Thursday, February 23, 2006

Research and Markets Gives Their Update For VoIP 2006

Consumer VoIP shows great potential as it provides a cheap phone service, allows consumers to listen to their voicemail over their PC, schedule times when they cannot be reached, and get a phone number in an area code different from where they live.

According to R & M, for VoIP to continue growth in 2006, it must leverage value-added services rather than remaining as another mechanism to deliver cheap telephony. Providers must resist pursuing convergence for technology reasons alone. To succeed, the new mobile/fixed quadruple-play strategies must address consumers' needs, and complement existing services with clear new benefits.

The real power of VoIP over the long term is that any device with an Internet connection can now be voice-enabled. We believe that propositions marketed to customers revolve around value, instead of the enhanced features which VoIP may offer.
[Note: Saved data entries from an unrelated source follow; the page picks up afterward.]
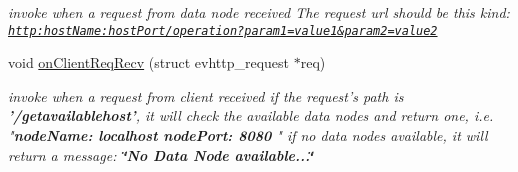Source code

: \begin{DoxyCompactItemize}
\begin{DoxyCompactList}\small\item\em invoke when a request from data node received \-The request url should be this kind\-: \href{http:hostName:hostPort/operation?param1=value1&param2=value2}{\tt http\-:host\-Name\-:host\-Port/operation?param1=value1\&param2=value2} \end{DoxyCompactList}\item 
void \hyperlink{classSQSMaster_a0da388946c6cf48d2434d7ccdf4113fd}{on\-Client\-Req\-Recv} (struct evhttp\-\_\-request $\ast$req)
\begin{DoxyCompactList}\small\item\em invoke when a request from client received if the request's path is {\bfseries '/getavailablehost'}, it will check the available data nodes and return one, i.\-e. "{\bfseries  node\-Name\-: localhost node\-Port\-: 8080 }" if no data nodes available, it will return a message\-: {\bfseries \char`\"{}\-No Data Node available...\char`\"{}} \end{DoxyCompactList}\end{DoxyCompactItemize}
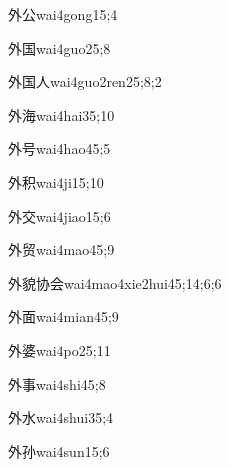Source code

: \begin{verbete}{外公}{wai4gong1}{5;4}
\end{verbete}
\begin{verbete}{外国}{wai4guo2}{5;8}
\end{verbete}
\begin{verbete}{外国人}{wai4guo2ren2}{5;8;2}
\end{verbete}
\begin{verbete}{外海}{wai4hai3}{5;10}
\end{verbete}
\begin{verbete}{外号}{wai4hao4}{5;5}
\end{verbete}
\begin{verbete}{外积}{wai4ji1}{5;10}
\end{verbete}
\begin{verbete}{外交}{wai4jiao1}{5;6}
\end{verbete}
\begin{verbete}{外贸}{wai4mao4}{5;9}
\end{verbete}
\begin{verbete}{外貌协会}{wai4mao4xie2hui4}{5;14;6;6}
\end{verbete}
\begin{verbete}{外面}{wai4mian4}{5;9}
\end{verbete}
\begin{verbete}{外婆}{wai4po2}{5;11}
\end{verbete}
\begin{verbete}{外事}{wai4shi4}{5;8}
\end{verbete}
\begin{verbete}{外水}{wai4shui3}{5;4}
\end{verbete}
\begin{verbete}{外孙}{wai4sun1}{5;6}
\end{verbete}
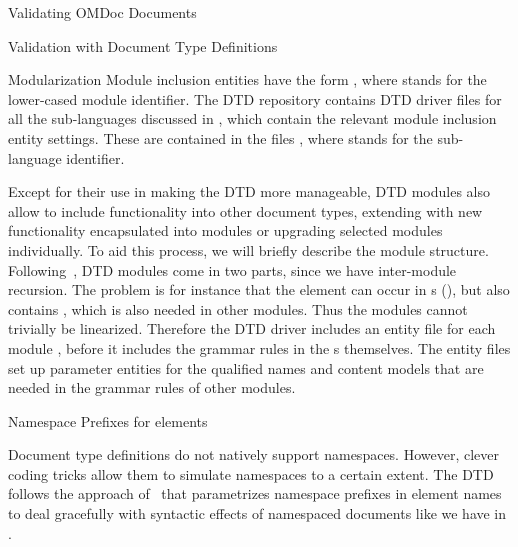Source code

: \begin{tchapter}[id=validating]{Validating OMDoc Documents}
\begin{tsection}[id=validate-dtd]{Validation with Document Type Definitions}
\begin{tsubsection}[id=modularization]{Modularization}
Module inclusion entities have the form {}, where
{} stands for the lower-cased module identifier. The {\omdoc} DTD
repository contains DTD driver files for all the sub-languages discussed in
{}, which contain the relevant module inclusion entity
settings. These are contained in the files {}, where
{} stands for the sub-language identifier.

Except for their use in making the {\omdoc} DTD more manageable, DTD modules also allow to
include {\omdoc} functionality into other document types, extending {\omdoc} with new
functionality encapsulated into modules or upgrading selected {\omdoc} modules
individually. To aid this process, we will briefly describe the module structure.
Following~\cite{AltBou:mox01}, DTD modules come in two parts, since we have inter-module
recursion. The problem is for instance that the {} element can occur in
{s} ({}), but also contains {},
which is also needed in other modules. Thus the modules cannot trivially be linearized.
Therefore the DTD driver includes an entity file {} for each
module {}, before it includes the grammar rules in the
{s} {} themselves. The entity files
set up parameter entities for the qualified names and content models that are needed in
the grammar rules of other modules.
\end{tsubsection}

\begin{tsubsection}[id=namespace-magic]{Namespace Prefixes for {\omdoc} elements}
  
  Document type definitions do not natively support {\xml}
  namespaces. However, clever coding tricks allow them to simulate
  namespaces to a certain extent. The {\omdoc} DTD follows the approach
  of~\cite{AltBou:mox01} that parametrizes namespace prefixes in element names to deal
  gracefully with syntactic effects of namespaced documents like we have in {\omdoc}.
  

\end{tsubsection}
\end{tsection}
\end{tchapter}

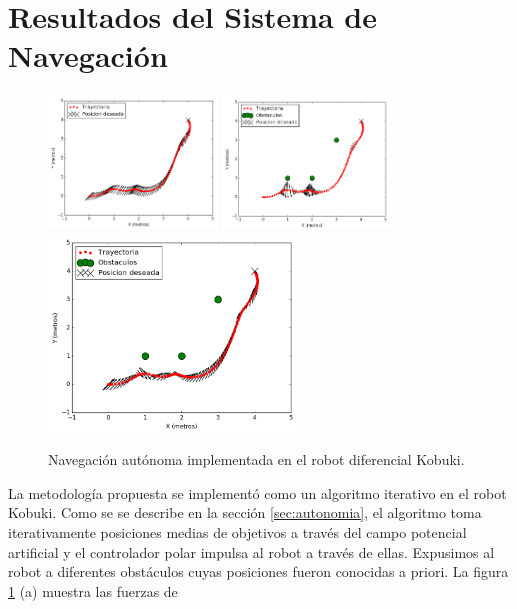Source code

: \section{Resultados del Sistema de Navegación}
\begin{figure}%
  \centering \footnotesize
  \includegraphics[width=0.40\textwidth]{images/attr_kbki.png}
  \includegraphics[width=0.40\textwidth]{images/rep_kbki.png}
  \includegraphics[width=0.60\textwidth]{images/nav_kbki.png}
  \captionsetup{font=footnotesize}
  \caption{Navegación autónoma implementada en el robot diferencial Kobuki.}
  \label{f:kbki_APF}
\end{figure}
La metodología propuesta se implementó como un algoritmo iterativo en el robot Kobuki. 
Como se se describe en la sección \ref{sec:autonomia}, el algoritmo toma iterativamente 
posiciones medias de objetivos a través del campo potencial artificial y el controlador 
polar impulsa al robot a través de ellas. Expusimos al robot a diferentes obstáculos cuyas 
posiciones fueron conocidas a priori. La figura \ref{f:kbki_APF} (a) muestra las fuerzas de 
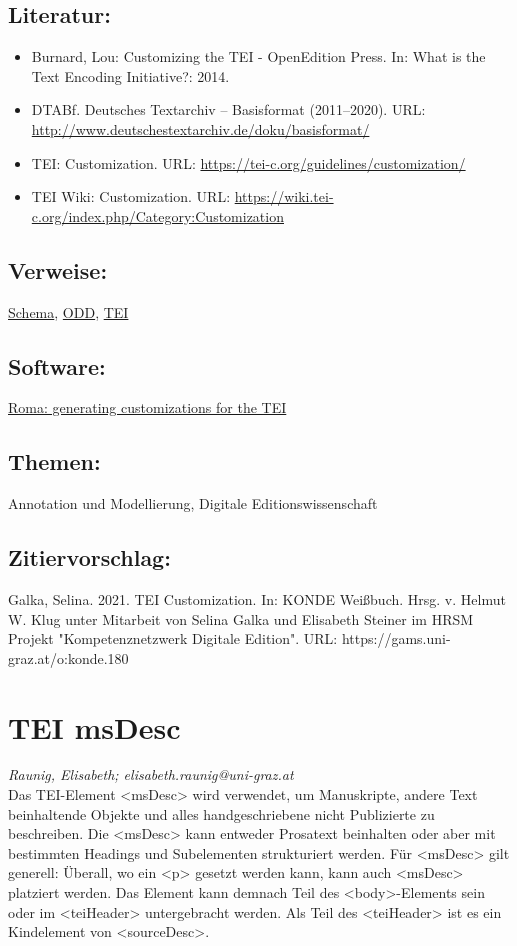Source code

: \documentclass{article}
\begin{document}
        \subsection*{Literatur:}\begin{itemize}\item Burnard, Lou: Customizing the TEI - OpenEdition Press. In: What is the Text Encoding Initiative?: 2014.\item DTABf. Deutsches Textarchiv – Basisformat (2011–2020). URL: \url{http://www.deutschestextarchiv.de/doku/basisformat/}\item TEI: Customization. URL: \url{https://tei-c.org/guidelines/customization/}\item TEI Wiki: Customization. URL: \url{https://wiki.tei-c.org/index.php/Category:Customization}\end{itemize}\subsection*{Verweise:}\href{https://gams.uni-graz.at/o:konde.166}{Schema}, \href{https://gams.uni-graz.at/o:konde.150}{ODD}, \href{https://gams.uni-graz.at/o:konde.178}{TEI}\subsection*{Software:}\href{https://roma.tei-c.org}{Roma: generating customizations for the TEI}\subsection*{Themen:}Annotation und Modellierung, Digitale Editionswissenschaft\subsection*{Zitiervorschlag:}Galka, Selina. 2021. TEI Customization. In: KONDE Weißbuch. Hrsg. v. Helmut W. Klug unter Mitarbeit von Selina Galka und Elisabeth Steiner im HRSM Projekt "Kompetenznetzwerk Digitale Edition". URL: https://gams.uni-graz.at/o:konde.180\newpage\section*{TEI msDesc} \emph{Raunig, Elisabeth; elisabeth.raunig@uni-graz.at }\\
        
    Das TEI-Element <msDesc> wird verwendet, um Manuskripte, andere
                  Text beinhaltende Objekte und alles handgeschriebene nicht Publizierte zu
                  beschreiben. Die <msDesc> kann entweder Prosatext beinhalten
                  oder aber mit bestimmten Headings und Subelementen strukturiert werden. Für
                     <msDesc> gilt generell: Überall, wo ein
                     <p> gesetzt werden kann, kann auch
                     <msDesc> platziert werden. Das Element kann demnach Teil des
                     <body>-Elements sein oder im <teiHeader>
                  untergebracht werden. Als Teil des <teiHeader> ist es ein
                  Kindelement von <sourceDesc>.\\
            
\end{document}

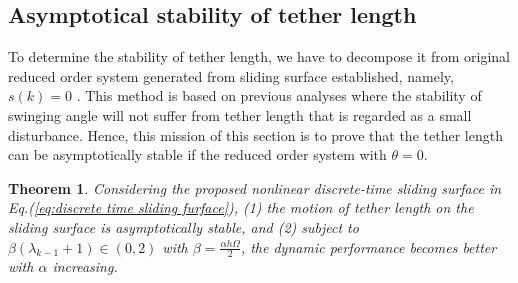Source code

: \documentclass[10pt,onecolumn,draftcls]{IEEEtran}
\newtheorem{mythm}{Theorem}
\begin{document}
	\subsection{Asymptotical stability of tether length}\label{subsec:astl}
	To determine the stability of tether length, we have to decompose it from original reduced order  system generated from sliding surface established, namely, $s(k)=0$ . This method is based on previous analyses where the stability of swinging angle will not suffer from tether length that is regarded as a small disturbance. Hence, this mission of this section is to prove that the tether length can be asymptotically stable if the reduced order  system with $\theta = 0$. 
	\begin{mythm}
		Considering the proposed nonlinear discrete-time sliding surface in Eq.(\ref{eq:discrete time sliding furface}),  (1) the motion of tether length on the sliding surface is asymptotically stable, and (2) subject to $\beta(\lambda_{k-1}+1)\in(0,2)$ with $\beta = \frac{\alpha h\Omega}{2}$, the dynamic performance becomes better with $\alpha$ increasing.  
	\end{mythm}
\end{document}
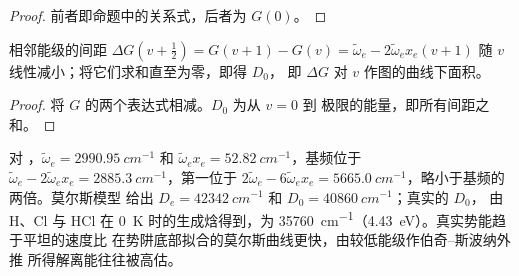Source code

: \begin{proof}
前者即命题中的关系式，后者为 $G(0)$。
\end{proof}

\begin{proposition}[伯奇–斯波纳外推法]\label{prop:b3:rovibrational-spectroscopy:birge-sponer}
相邻能级的间距 $\Delta G(v + \frac12) = G(v+1) - G(v) = \tilde\omega_e - 2\tilde\omega_ex_e(v +
1)$ 随 $v$ 线性减小；将它们求和直至为零，即得 $D_0$，
即 $\Delta G$ 对 $v$ 作图的曲线下面积。
\end{proposition}

\begin{proof}
将 $G$ 的两个表达式相减。$D_0$ 为从 $v = 0$ 到
极限的能量，即所有间距之和。
\end{proof}

\begin{example}[氯化氢]\label{ex:b3:rovibrational-spectroscopy:hcl}
对 ，$\tilde\omega_e = \qty{2990.95}{cm^{-1}}$ 和 $\tilde\omega_ex_e =
\qty{52.82}{cm^{-1}}$，基频位于 $\tilde\omega_e - 2\tilde\omega_ex_e =
\qty{2885.3}{cm^{-1}}$，第一位于 $2\tilde\omega_e - 6\tilde\omega_ex_e =
\qty{5665.0}{cm^{-1}}$，略小于基频的两倍。莫尔斯模型
给出 $D_e = \qty{42342}{cm^{-1}}$ 和 $D_0 = \qty{40860}{cm^{-1}}$；真实的 $D_0$，
由 H、Cl 与 HCl 在 \qty{0}{K} 时的生成焓得到，为
\qty{35760}{cm^{-1}}（\qty{4.43}{eV}）。真实势能趋于平坦的速度比
在势阱底部拟合的莫尔斯曲线更快，由较低能级作伯奇–斯波纳外推
所得解离能往往被高估。
\end{example}


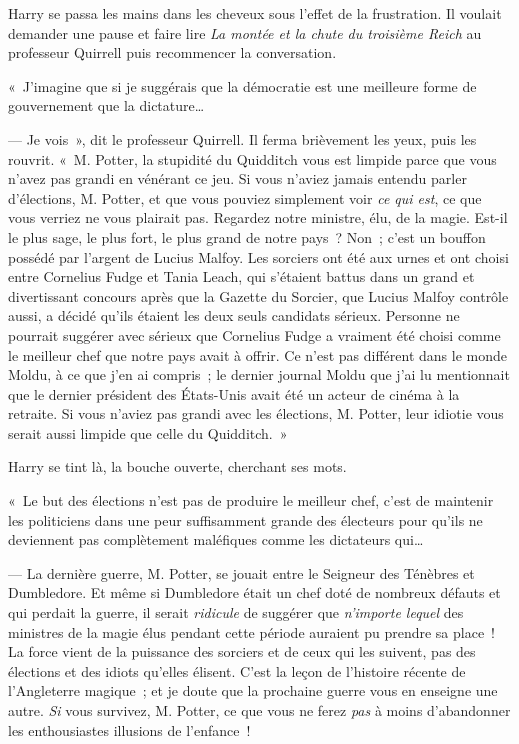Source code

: Harry se passa les mains dans les cheveux sous l'effet de la frustration.
Il voulait demander une pause et faire lire \emph{La montée et la chute du troisième Reich} au professeur Quirrell puis recommencer la conversation.

«~J'imagine que si je suggérais que la démocratie est une meilleure forme de gouvernement que la dictature…

--- Je vois~», dit le professeur Quirrell.
Il ferma brièvement les yeux, puis les rouvrit.
«~M. Potter, la stupidité du Quidditch vous est limpide parce que vous n'avez pas grandi en vénérant ce jeu.
Si vous n'aviez jamais entendu parler d'élections, M. Potter, et que vous pouviez simplement voir \emph{ce qui est}, ce que vous verriez ne vous plairait pas.
Regardez notre ministre, élu, de la magie.
Est-il le plus sage, le plus fort, le plus grand de notre pays~?
Non~; c'est un bouffon possédé par l'argent de Lucius Malfoy.
Les sorciers ont été aux urnes et ont choisi entre Cornelius Fudge et Tania Leach, qui s'étaient battus dans un grand et divertissant concours après que la Gazette du Sorcier, que Lucius Malfoy contrôle aussi, a décidé qu'ils étaient les deux seuls candidats sérieux.
Personne ne pourrait suggérer avec sérieux que Cornelius Fudge a vraiment été choisi comme le meilleur chef que notre pays avait à offrir.
Ce n'est pas différent dans le monde Moldu, à ce que j'en ai compris~; le dernier journal Moldu que j'ai lu mentionnait que le dernier président des États-Unis avait été un acteur de cinéma à la retraite.
Si vous n'aviez pas grandi avec les élections, M. Potter, leur idiotie vous serait aussi limpide que celle du Quidditch.~»

Harry se tint là, la bouche ouverte, cherchant ses mots.

«~Le but des élections n'est pas de produire le meilleur chef, c'est de maintenir les politiciens dans une peur suffisamment grande des électeurs pour qu'ils ne deviennent pas complètement maléfiques comme les dictateurs qui…

--- La dernière guerre, M. Potter, se jouait entre le Seigneur des Ténèbres et Dumbledore.
Et même si Dumbledore était un chef doté de nombreux défauts et qui perdait la guerre, il serait \emph{ridicule} de suggérer que \emph{n'importe lequel} des ministres de la magie élus pendant cette période auraient pu prendre sa place~!
La force vient de la puissance des sorciers et de ceux qui les suivent, pas des élections et des idiots qu'elles élisent.
C'est la leçon de l'histoire récente de l'Angleterre magique~; et je doute que la prochaine guerre vous en enseigne une autre.
\emph{Si} vous survivez, M. Potter, ce que vous ne ferez \emph{pas} à moins d'abandonner les enthousiastes illusions de l'enfance~!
Because of the importance of PSTN calling, the value proposition currently equates to bundles of fixed local or national PSTN calls, rather than free VoIP-to-VoIP calling irrespective of distance.

R & M foresees the following trends unraveling in 2006:

Leading device makers will not try to replace the phone by embedding voice into devices like TVs and appliances. Instead, they will try to enhance their devices with voice.

VoIP browsing and chat will change how customer service questions get answered

In areas where cell coverage is limited, such as planes, telcos will use a combination of VoIP and Wi-Fi to support telephony and conferencing services.